Investment valuation - Investments are stated at fair value. Fair value is the price that would be received to sell an asset or paid to transfer a liability (i.e., the “exit price”) in an orderly transaction between market participants at the measurement date. See Note 4 for discussion of fair value measurements.

Investment contracts - The ING Fixed Account is a benefit-responsive investment contract. Investment contracts held by a defined contribution plan are required to be reported at fair value. The fair value of the guaranteed investment contract is calculated by discounting the related cash flows based on current yields of similar instruments with comparable durations. However, contract value is the relevant measurement attribute for that portion of the net assets available for benefits of a defined contribution plan attributable to fully benefit-responsive investment contracts because contract value is the amount participants would receive if they were to initiate permitted transactions under the terms of the Plan. The statements of net assets available for benefits presents the fair value of the investments, as well as the adjustment from fair value to contract value for fully benefit-responsive investment contracts. The statement of changes in net assets available for benefits is prepared on a contract value basis.

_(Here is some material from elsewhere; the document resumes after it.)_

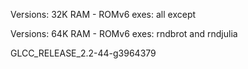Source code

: 

Versions: 32K RAM - ROMv6 exes: all except

Versions: 64K RAM - ROMv6 exes: rndbrot and rndjulia

GLCC_RELEASE_2.2-44-g3964379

Contributions to ING under this contract are maintained in a general account that is credited with earnings on the underlying investment and charged for participant withdrawals and administrative expenses. The contract is included in the financial statements at fair value as reported to the Plan by ING. Contract value represents contributions made under the contract, plus earnings, less participant withdrawals and administrative expenses. Participants may ordinarily direct the withdrawal or transfer of all, or a portion, of their investment at contract value. The fair value of this contract as of December 31, 2010 and 2009, was $35,265,624 and $34,306,478, respectively.

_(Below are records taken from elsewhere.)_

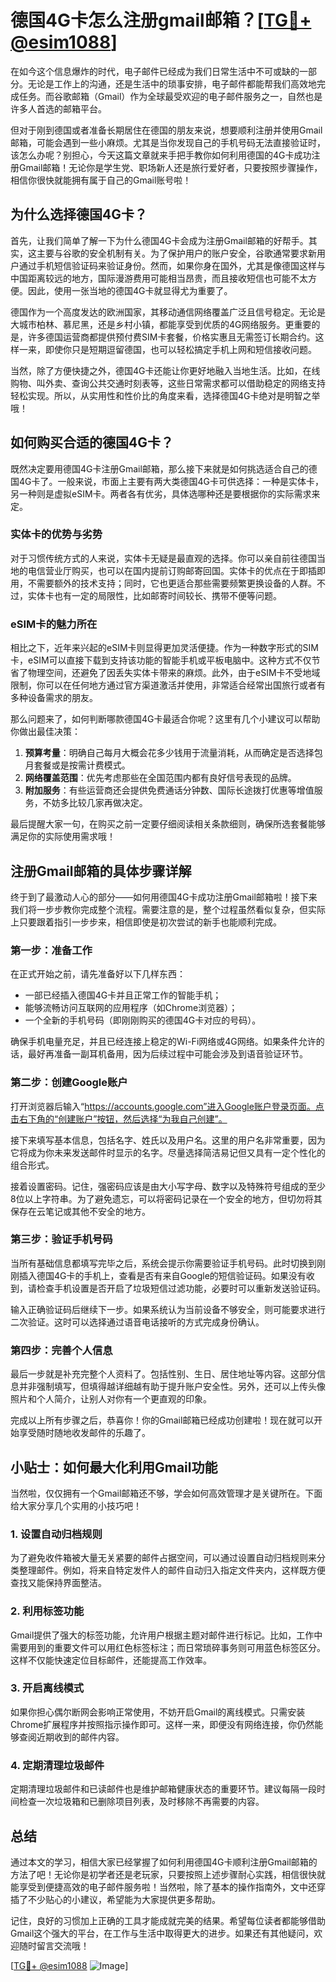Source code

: # 德国4G卡怎么注册gmail邮箱？[[TG💪+ @esim1088](https://t.me/s/esim1088)]

在如今这个信息爆炸的时代，电子邮件已经成为我们日常生活中不可或缺的一部分。无论是工作上的沟通，还是生活中的琐事安排，电子邮件都能帮我们高效地完成任务。而谷歌邮箱（Gmail）作为全球最受欢迎的电子邮件服务之一，自然也是许多人首选的邮箱平台。

但对于刚到德国或者准备长期居住在德国的朋友来说，想要顺利注册并使用Gmail邮箱，可能会遇到一些小麻烦。尤其是当你发现自己的手机号码无法直接验证时，该怎么办呢？别担心，今天这篇文章就来手把手教你如何利用德国的4G卡成功注册Gmail邮箱！无论你是学生党、职场新人还是旅行爱好者，只要按照步骤操作，相信你很快就能拥有属于自己的Gmail账号啦！

## 为什么选择德国4G卡？

首先，让我们简单了解一下为什么德国4G卡会成为注册Gmail邮箱的好帮手。其实，这主要与谷歌的安全机制有关。为了保护用户的账户安全，谷歌通常要求新用户通过手机短信验证码来验证身份。然而，如果你身在国外，尤其是像德国这样与中国距离较远的地方，国际漫游费用可能相当昂贵，而且接收短信也可能不太方便。因此，使用一张当地的德国4G卡就显得尤为重要了。

德国作为一个高度发达的欧洲国家，其移动通信网络覆盖广泛且信号稳定。无论是大城市柏林、慕尼黑，还是乡村小镇，都能享受到优质的4G网络服务。更重要的是，许多德国运营商都提供预付费SIM卡套餐，价格实惠且无需签订长期合约。这样一来，即使你只是短期逗留德国，也可以轻松搞定手机上网和短信接收问题。

当然，除了方便快捷之外，德国4G卡还能让你更好地融入当地生活。比如，在线购物、叫外卖、查询公共交通时刻表等，这些日常需求都可以借助稳定的网络支持轻松实现。所以，从实用性和性价比的角度来看，选择德国4G卡绝对是明智之举哦！

## 如何购买合适的德国4G卡？

既然决定要用德国4G卡注册Gmail邮箱，那么接下来就是如何挑选适合自己的德国4G卡了。一般来说，市面上主要有两大类德国4G卡可供选择：一种是实体卡，另一种则是虚拟eSIM卡。两者各有优劣，具体选哪种还是要根据你的实际需求来定。

### 实体卡的优势与劣势

对于习惯传统方式的人来说，实体卡无疑是最直观的选择。你可以亲自前往德国当地的电信营业厅购买，也可以在国内提前订购邮寄回国。实体卡的优点在于即插即用，不需要额外的技术支持；同时，它也更适合那些需要频繁更换设备的人群。不过，实体卡也有一定的局限性，比如邮寄时间较长、携带不便等问题。

### eSIM卡的魅力所在

相比之下，近年来兴起的eSIM卡则显得更加灵活便捷。作为一种数字形式的SIM卡，eSIM可以直接下载到支持该功能的智能手机或平板电脑中。这种方式不仅节省了物理空间，还避免了因丢失实体卡带来的麻烦。此外，由于eSIM卡不受地域限制，你可以在任何地方通过官方渠道激活并使用，非常适合经常出国旅行或者有多种设备需求的朋友。

那么问题来了，如何判断哪款德国4G卡最适合你呢？这里有几个小建议可以帮助你做出最佳决策：

1. **预算考量**：明确自己每月大概会花多少钱用于流量消耗，从而确定是否选择包月套餐或是按需计费模式。
2. **网络覆盖范围**：优先考虑那些在全国范围内都有良好信号表现的品牌。
3. **附加服务**：有些运营商还会提供免费通话分钟数、国际长途拨打优惠等增值服务，不妨多比较几家再做决定。

最后提醒大家一句，在购买之前一定要仔细阅读相关条款细则，确保所选套餐能够满足你的实际使用需求哦！

## 注册Gmail邮箱的具体步骤详解

终于到了最激动人心的部分——如何用德国4G卡成功注册Gmail邮箱啦！接下来我们将一步步教你完成整个流程。需要注意的是，整个过程虽然看似复杂，但实际上只要跟着指引一步步来，相信即使是初次尝试的新手也能顺利完成。

### 第一步：准备工作

在正式开始之前，请先准备好以下几样东西：
- 一部已经插入德国4G卡并且正常工作的智能手机；
- 能够流畅访问互联网的应用程序（如Chrome浏览器）；
- 一个全新的手机号码（即刚刚购买的德国4G卡对应的号码）。

确保手机电量充足，并且已经连接上稳定的Wi-Fi网络或4G网络。如果条件允许的话，最好再准备一副耳机备用，因为后续过程中可能会涉及到语音验证环节。

### 第二步：创建Google账户

打开浏览器后输入“https://accounts.google.com”进入Google账户登录页面。点击右下角的“创建账户”按钮，然后选择“为我自己创建”。

接下来填写基本信息，包括名字、姓氏以及用户名。这里的用户名非常重要，因为它将成为你未来发送邮件时显示的名字。尽量选择简洁易记但又具有一定个性化的组合形式。

接着设置密码。记住，强密码应该是由大小写字母、数字以及特殊符号组成的至少8位以上字符串。为了避免遗忘，可以将密码记录在一个安全的地方，但切勿将其保存在云笔记或其他不安全的地方。

### 第三步：验证手机号码

当所有基础信息都填写完毕之后，系统会提示你需要验证手机号码。此时切换到刚刚插入德国4G卡的手机上，查看是否有来自Google的短信验证码。如果没有收到，请检查手机设置是否开启了垃圾短信过滤功能，必要时可以重新发送验证码。

输入正确验证码后继续下一步。如果系统认为当前设备不够安全，则可能要求进行二次验证。这时可以选择通过语音电话接听的方式完成身份确认。

### 第四步：完善个人信息

最后一步就是补充完整个人资料了。包括性别、生日、居住地址等内容。这部分信息并非强制填写，但填得越详细越有助于提升账户安全性。另外，还可以上传头像照片和个人简介，让别人对你有一个更直观的印象。

完成以上所有步骤之后，恭喜你！你的Gmail邮箱已经成功创建啦！现在就可以开始享受随时随地收发邮件的乐趣了。

## 小贴士：如何最大化利用Gmail功能

当然啦，仅仅拥有一个Gmail邮箱还不够，学会如何高效管理才是关键所在。下面给大家分享几个实用的小技巧吧！

### 1. 设置自动归档规则
为了避免收件箱被大量无关紧要的邮件占据空间，可以通过设置自动归档规则来分类整理邮件。例如，将来自特定发件人的邮件自动归入指定文件夹内，这样既方便查找又能保持界面整洁。

### 2. 利用标签功能
Gmail提供了强大的标签功能，允许用户根据主题对邮件进行标记。比如，工作中需要用到的重要文件可以用红色标签标注；而日常琐碎事务则可用蓝色标签区分。这样不仅能快速定位目标邮件，还能提高工作效率。

### 3. 开启离线模式
如果你担心偶尔断网会影响正常使用，不妨开启Gmail的离线模式。只需安装Chrome扩展程序并按照指示操作即可。这样一来，即便没有网络连接，你仍然能够查阅近期收到的邮件内容。

### 4. 定期清理垃圾邮件
定期清理垃圾邮件和已读邮件也是维护邮箱健康状态的重要环节。建议每隔一段时间检查一次垃圾箱和已删除项目列表，及时移除不再需要的内容。

## 总结

通过本文的学习，相信大家已经掌握了如何利用德国4G卡顺利注册Gmail邮箱的方法了吧！无论你是初学者还是老玩家，只要按照上述步骤耐心实践，相信很快就能享受到便捷高效的电子邮件服务啦！当然啦，除了基本的操作指南外，文中还穿插了不少贴心的小建议，希望能为大家提供更多帮助。

记住，良好的习惯加上正确的工具才能成就完美的结果。希望每位读者都能够借助Gmail这个强大的平台，在工作与生活中取得更大的进步。如果还有其他疑问，欢迎随时留言交流哦！

[[TG💪+ @esim1088](https://t.me/s/esim1088) ![Image](https://i.postimg.cc/4NQfJmqS/Snipaste-2025-05-13-00-14-12.png)]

There are no reserves against contract value for credit risk. The average yield and crediting interest rates were approximately 3.35% for both 2010 and 2009. The crediting interest rate is determined on a monthly basis by an actuarial formula, as designated by ING. The crediting interest rate is subject to a guaranteed minimum floor, as defined on an annual basis by ING. The floor rate at December 31, 2010 and 2009, was 3.00% and 3.05%, respectively. Interest income from this fund was $1,140,904 for 2010.

 

7


CENTRAL GARDEN & PET COMPANY INVESTMENT GROWTH PLAN

NOTES TO FINANCIAL STATEMENTS

 

 

 

Income recognition - Purchases and sales of securities are recorded on a trade-date basis. Dividends are recorded on the ex-dividend date. Interest income is recorded on the accrual basis. The net appreciation in fair value of investments consists of both the realized gains or losses and unrealized appreciation or depreciation of those investments.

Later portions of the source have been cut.